• _Exercise requirements_:
Copy out each line of the entries where the word "emph" is present.

(The records Opens)

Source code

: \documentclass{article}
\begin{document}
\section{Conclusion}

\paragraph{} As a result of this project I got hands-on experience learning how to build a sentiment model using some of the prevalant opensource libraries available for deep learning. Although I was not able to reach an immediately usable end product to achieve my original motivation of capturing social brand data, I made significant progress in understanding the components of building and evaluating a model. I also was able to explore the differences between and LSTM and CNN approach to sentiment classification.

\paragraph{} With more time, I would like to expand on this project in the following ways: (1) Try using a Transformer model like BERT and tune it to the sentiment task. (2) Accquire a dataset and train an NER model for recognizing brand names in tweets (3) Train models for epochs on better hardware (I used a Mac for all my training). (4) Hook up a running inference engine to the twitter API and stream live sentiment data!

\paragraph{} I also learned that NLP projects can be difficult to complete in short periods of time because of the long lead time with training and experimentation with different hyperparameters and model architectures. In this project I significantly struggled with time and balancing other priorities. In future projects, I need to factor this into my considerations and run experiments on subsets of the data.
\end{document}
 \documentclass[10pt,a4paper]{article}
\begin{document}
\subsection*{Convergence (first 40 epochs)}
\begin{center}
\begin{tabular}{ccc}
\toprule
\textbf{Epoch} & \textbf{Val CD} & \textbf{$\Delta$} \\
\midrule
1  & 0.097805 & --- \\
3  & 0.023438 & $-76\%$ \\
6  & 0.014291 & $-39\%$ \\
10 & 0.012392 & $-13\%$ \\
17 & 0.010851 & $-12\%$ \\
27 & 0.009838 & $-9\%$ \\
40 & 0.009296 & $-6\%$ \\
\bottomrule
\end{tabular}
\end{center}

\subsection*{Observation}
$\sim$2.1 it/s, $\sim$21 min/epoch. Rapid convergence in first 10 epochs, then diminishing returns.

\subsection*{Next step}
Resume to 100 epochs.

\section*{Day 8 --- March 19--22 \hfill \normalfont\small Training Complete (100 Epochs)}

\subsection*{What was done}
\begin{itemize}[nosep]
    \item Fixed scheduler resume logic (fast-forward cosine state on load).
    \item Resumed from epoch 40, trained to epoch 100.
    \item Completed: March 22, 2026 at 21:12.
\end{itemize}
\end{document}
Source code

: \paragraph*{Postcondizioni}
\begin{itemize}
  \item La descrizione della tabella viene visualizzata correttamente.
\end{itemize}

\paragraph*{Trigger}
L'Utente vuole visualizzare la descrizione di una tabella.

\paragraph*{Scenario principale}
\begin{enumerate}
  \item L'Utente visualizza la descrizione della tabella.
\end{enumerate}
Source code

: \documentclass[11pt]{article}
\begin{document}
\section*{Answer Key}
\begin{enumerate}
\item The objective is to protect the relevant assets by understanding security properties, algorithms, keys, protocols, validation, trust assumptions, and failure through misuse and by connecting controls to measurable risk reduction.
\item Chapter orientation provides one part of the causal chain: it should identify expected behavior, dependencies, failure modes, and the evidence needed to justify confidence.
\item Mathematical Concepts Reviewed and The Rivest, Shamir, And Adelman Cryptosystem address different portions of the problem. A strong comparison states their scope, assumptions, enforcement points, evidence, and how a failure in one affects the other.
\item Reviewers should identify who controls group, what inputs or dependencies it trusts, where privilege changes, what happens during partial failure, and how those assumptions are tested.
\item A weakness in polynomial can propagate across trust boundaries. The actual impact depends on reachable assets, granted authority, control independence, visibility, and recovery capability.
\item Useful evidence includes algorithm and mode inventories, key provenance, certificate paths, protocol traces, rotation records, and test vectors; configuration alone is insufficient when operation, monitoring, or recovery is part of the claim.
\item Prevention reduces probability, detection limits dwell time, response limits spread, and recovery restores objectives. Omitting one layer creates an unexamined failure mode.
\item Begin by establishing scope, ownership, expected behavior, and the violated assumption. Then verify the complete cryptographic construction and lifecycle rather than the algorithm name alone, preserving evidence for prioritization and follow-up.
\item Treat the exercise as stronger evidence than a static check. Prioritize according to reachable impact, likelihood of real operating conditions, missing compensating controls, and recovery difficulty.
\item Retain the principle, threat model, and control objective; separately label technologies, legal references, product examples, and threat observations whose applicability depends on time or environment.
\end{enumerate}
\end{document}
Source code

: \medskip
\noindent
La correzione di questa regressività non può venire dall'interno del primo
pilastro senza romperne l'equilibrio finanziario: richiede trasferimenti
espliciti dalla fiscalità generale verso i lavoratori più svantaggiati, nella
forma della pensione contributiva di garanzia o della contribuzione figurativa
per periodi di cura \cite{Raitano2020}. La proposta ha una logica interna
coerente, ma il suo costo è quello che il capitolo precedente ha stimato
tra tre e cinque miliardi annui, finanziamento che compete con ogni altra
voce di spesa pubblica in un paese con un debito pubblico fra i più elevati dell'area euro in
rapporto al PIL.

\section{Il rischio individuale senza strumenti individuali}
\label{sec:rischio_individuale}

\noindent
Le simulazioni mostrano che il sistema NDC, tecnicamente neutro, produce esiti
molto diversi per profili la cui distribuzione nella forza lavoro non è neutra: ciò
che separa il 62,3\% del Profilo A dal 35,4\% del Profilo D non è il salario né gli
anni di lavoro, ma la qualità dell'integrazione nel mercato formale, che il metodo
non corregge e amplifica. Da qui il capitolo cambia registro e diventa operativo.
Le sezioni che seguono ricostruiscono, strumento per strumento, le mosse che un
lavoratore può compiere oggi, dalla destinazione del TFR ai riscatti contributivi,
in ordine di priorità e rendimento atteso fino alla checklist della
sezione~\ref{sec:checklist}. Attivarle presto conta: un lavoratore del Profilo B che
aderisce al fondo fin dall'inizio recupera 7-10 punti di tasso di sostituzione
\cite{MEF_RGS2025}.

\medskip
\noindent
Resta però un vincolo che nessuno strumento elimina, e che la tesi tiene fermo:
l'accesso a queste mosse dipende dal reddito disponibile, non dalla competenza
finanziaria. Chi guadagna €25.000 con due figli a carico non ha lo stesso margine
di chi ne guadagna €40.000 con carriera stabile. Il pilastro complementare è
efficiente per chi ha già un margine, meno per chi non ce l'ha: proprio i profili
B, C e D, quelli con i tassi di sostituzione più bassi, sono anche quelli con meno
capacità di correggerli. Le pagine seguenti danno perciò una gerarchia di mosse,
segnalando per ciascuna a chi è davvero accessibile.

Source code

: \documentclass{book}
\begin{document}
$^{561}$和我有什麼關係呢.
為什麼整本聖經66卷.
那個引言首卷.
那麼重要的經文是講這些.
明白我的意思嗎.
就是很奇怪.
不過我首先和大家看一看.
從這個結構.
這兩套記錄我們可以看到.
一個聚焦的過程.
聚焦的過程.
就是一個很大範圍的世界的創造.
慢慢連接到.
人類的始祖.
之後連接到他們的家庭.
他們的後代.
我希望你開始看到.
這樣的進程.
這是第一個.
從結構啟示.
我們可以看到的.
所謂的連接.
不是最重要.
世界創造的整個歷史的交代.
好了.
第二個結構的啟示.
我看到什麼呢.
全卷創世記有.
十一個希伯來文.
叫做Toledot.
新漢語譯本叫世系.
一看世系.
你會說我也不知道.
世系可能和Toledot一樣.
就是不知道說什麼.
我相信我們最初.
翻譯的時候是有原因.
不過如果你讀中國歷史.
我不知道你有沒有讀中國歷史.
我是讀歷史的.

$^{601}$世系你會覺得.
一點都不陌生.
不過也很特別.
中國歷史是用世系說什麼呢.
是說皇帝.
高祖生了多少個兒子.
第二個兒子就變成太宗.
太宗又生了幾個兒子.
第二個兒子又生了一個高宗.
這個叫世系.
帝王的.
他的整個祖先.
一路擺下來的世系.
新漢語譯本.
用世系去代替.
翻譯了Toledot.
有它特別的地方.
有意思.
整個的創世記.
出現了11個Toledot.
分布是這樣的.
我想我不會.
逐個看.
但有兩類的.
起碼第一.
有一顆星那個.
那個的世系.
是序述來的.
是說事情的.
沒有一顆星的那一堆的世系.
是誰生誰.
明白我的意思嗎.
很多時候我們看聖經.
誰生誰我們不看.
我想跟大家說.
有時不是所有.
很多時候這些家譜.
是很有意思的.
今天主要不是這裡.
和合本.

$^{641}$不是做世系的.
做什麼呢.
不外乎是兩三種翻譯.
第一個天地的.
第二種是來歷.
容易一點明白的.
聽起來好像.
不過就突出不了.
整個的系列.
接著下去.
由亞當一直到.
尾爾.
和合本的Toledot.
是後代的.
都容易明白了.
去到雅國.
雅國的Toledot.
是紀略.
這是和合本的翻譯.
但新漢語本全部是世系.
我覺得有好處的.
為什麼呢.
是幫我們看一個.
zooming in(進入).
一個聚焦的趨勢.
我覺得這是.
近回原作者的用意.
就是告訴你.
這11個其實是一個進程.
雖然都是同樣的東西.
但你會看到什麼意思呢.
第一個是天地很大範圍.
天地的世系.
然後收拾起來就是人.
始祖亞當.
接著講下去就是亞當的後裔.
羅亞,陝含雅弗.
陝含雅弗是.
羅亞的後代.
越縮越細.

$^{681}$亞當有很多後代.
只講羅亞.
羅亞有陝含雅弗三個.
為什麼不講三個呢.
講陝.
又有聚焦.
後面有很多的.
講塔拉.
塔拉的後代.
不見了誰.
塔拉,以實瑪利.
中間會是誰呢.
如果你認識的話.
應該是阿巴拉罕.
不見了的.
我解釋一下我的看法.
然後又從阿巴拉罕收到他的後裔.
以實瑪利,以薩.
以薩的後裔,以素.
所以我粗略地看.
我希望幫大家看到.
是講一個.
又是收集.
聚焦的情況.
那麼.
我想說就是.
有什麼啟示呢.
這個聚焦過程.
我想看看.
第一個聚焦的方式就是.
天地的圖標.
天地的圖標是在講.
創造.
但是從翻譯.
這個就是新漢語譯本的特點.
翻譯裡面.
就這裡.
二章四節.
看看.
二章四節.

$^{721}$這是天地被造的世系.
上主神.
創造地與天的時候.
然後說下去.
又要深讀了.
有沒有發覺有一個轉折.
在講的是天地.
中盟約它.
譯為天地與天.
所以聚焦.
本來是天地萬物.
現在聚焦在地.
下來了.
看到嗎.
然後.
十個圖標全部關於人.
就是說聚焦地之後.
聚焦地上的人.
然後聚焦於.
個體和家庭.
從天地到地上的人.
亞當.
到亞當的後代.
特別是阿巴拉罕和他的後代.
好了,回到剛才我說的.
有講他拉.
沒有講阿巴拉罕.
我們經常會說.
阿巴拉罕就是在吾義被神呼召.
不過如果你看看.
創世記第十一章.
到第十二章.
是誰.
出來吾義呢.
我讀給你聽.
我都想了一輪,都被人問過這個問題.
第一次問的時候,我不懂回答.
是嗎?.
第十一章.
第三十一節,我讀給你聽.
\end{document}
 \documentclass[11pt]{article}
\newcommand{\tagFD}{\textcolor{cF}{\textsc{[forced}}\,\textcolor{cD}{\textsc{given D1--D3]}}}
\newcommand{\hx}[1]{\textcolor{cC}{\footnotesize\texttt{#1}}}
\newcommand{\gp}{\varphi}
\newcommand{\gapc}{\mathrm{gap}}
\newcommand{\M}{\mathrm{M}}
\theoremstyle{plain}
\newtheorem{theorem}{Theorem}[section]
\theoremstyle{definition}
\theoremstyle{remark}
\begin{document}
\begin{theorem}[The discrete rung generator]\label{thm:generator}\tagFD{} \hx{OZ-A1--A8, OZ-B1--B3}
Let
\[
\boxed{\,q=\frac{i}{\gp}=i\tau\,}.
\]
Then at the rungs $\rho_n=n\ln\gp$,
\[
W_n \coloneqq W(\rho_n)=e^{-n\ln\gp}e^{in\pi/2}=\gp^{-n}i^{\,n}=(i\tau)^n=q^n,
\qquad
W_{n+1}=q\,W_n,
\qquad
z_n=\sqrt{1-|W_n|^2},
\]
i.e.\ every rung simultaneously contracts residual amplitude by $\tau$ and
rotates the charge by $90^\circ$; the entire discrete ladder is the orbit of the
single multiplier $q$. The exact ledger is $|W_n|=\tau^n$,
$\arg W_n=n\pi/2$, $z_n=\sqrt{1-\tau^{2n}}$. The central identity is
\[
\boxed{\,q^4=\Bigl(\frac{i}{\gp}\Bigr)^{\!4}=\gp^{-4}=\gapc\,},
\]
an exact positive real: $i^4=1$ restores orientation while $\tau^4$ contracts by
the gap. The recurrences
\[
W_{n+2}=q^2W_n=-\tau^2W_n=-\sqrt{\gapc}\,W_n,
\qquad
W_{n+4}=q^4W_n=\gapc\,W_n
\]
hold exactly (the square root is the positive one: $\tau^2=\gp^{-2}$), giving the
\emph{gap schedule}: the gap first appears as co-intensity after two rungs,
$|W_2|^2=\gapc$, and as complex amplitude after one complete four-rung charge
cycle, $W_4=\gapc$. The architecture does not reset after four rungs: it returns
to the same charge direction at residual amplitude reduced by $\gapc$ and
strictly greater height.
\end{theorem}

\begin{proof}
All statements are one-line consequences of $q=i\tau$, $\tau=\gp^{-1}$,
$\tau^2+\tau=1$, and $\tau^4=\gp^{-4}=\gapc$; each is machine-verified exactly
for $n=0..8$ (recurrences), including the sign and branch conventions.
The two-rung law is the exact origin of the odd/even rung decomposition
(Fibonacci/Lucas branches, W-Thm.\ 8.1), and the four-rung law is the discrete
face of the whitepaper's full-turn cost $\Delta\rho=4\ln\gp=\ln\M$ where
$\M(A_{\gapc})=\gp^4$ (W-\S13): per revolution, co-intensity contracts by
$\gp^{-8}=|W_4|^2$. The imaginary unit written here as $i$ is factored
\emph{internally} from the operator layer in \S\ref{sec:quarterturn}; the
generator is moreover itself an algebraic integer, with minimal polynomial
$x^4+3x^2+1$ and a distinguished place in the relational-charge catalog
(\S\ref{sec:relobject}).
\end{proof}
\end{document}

(The records Closes)

• _Answer section_:
\emph{gap schedule}: the gap first appears as co-intensity after two rungs,
\emph{internally} from the operator layer in \S\ref{sec:quarterturn}; the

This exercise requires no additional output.